■ What is required
Keep every line of the data below that has the string "attackme" and present those lines.

■ Records supplied
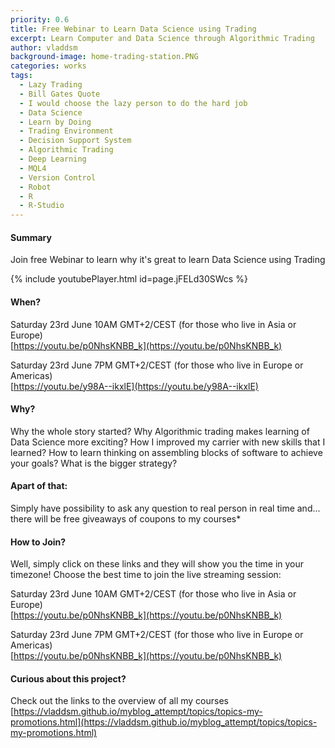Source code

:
 ```yaml
---
priority: 0.6
title: Free Webinar to Learn Data Science using Trading
excerpt: Learn Computer and Data Science through Algorithmic Trading
author: vladdsm
background-image: home-trading-station.PNG
categories: works
tags:
  - Lazy Trading
  - Bill Gates Quote
  - I would choose the lazy person to do the hard job
  - Data Science
  - Learn by Doing
  - Trading Environment
  - Decision Support System
  - Algorithmic Trading
  - Deep Learning
  - MQL4
  - Version Control
  - Robot
  - R
  - R-Studio
---
```


#### Summary

Join free Webinar to learn why it's great to learn Data Science using Trading

{% include youtubePlayer.html id=page.jFELd30SWcs %}

#### When?

Saturday 23rd June 10AM GMT+2/CEST (for those who live in Asia or Europe)	
[https://youtu.be/p0NhsKNBB_k](https://youtu.be/p0NhsKNBB_k)

Saturday 23rd June 7PM GMT+2/CEST (for those who live in Europe or Americas)	
[https://youtu.be/y98A--ikxlE](https://youtu.be/y98A--ikxlE)

#### Why?

Why the whole story started?
Why Algorithmic trading makes learning of Data Science more exciting?
How I improved my carrier with new skills that I learned?
How to learn thinking on assembling blocks of software to achieve your goals?
What is the bigger strategy?

#### Apart of that:

Simply have possibility to ask any question to real person in real time
and... there will be free giveaways of coupons to my courses*

#### How to Join?

Well, simply click on these links and they will show you the time in your timezone! Choose the best time to join the live streaming session:

Saturday 23rd June 10AM GMT+2/CEST (for those who live in Asia or Europe)	
[https://youtu.be/p0NhsKNBB_k](https://youtu.be/p0NhsKNBB_k)

Saturday 23rd June 7PM GMT+2/CEST (for those who live in Europe or Americas)	
[https://youtu.be/p0NhsKNBB_k](https://youtu.be/p0NhsKNBB_k)

#### Curious about this project?

Check out the links to the overview of all my courses [https://vladdsm.github.io/myblog_attempt/topics/topics-my-promotions.html](https://vladdsm.github.io/myblog_attempt/topics/topics-my-promotions.html) 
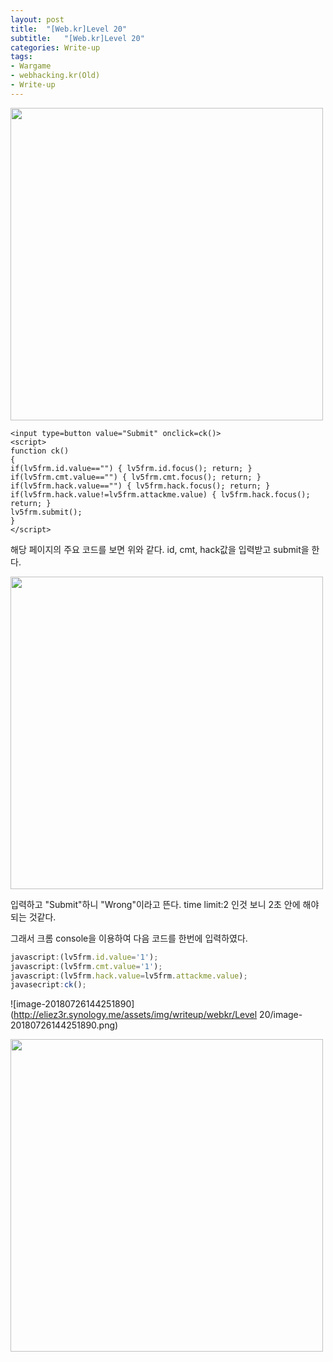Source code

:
 ```yaml
---
layout: post
title:  "[Web.kr]Level 20"
subtitle:   "[Web.kr]Level 20"
categories: Write-up
tags:
- Wargame
- webhacking.kr(Old)
- Write-up
---
```


<img src="http://eliez3r.synology.me/assets/img/writeup/webkr/Level 20/image-20180726143450823.png" width="500px">

```php+HTML
<input type=button value="Submit" onclick=ck()>
<script>
function ck()
{
if(lv5frm.id.value=="") { lv5frm.id.focus(); return; }
if(lv5frm.cmt.value=="") { lv5frm.cmt.focus(); return; }
if(lv5frm.hack.value=="") { lv5frm.hack.focus(); return; }
if(lv5frm.hack.value!=lv5frm.attackme.value) { lv5frm.hack.focus(); return; }
lv5frm.submit();
}
</script>
```

해당 페이지의 주요 코드를 보면 위와 같다. id, cmt, hack값을 입력받고 submit을 한다.



<img src="http://eliez3r.synology.me/assets/img/writeup/webkr/Level 20/image-20180726143708550.png" width="500px">

 입력하고 "Submit"하니 "Wrong"이라고 뜬다. time limit:2 인것 보니 2초 안에 해야 되는 것같다.

그래서 크롬 console을 이용하여 다음 코드를 한번에 입력하였다.

```js
javascript:(lv5frm.id.value='1'); 
javascript:(lv5frm.cmt.value='1');
javascript:(lv5frm.hack.value=lv5frm.attackme.value);
javasecript:ck();
```

![image-20180726144251890](http://eliez3r.synology.me/assets/img/writeup/webkr/Level 20/image-20180726144251890.png)

<img src="http://eliez3r.synology.me/assets/img/writeup/webkr/Level 20/image-20180726144230888.png" width="500px">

■ Answer to the exercise
if(lv5frm.hack.value!=lv5frm.attackme.value) { lv5frm.hack.focus(); return; }
javascript:(lv5frm.hack.value=lv5frm.attackme.value);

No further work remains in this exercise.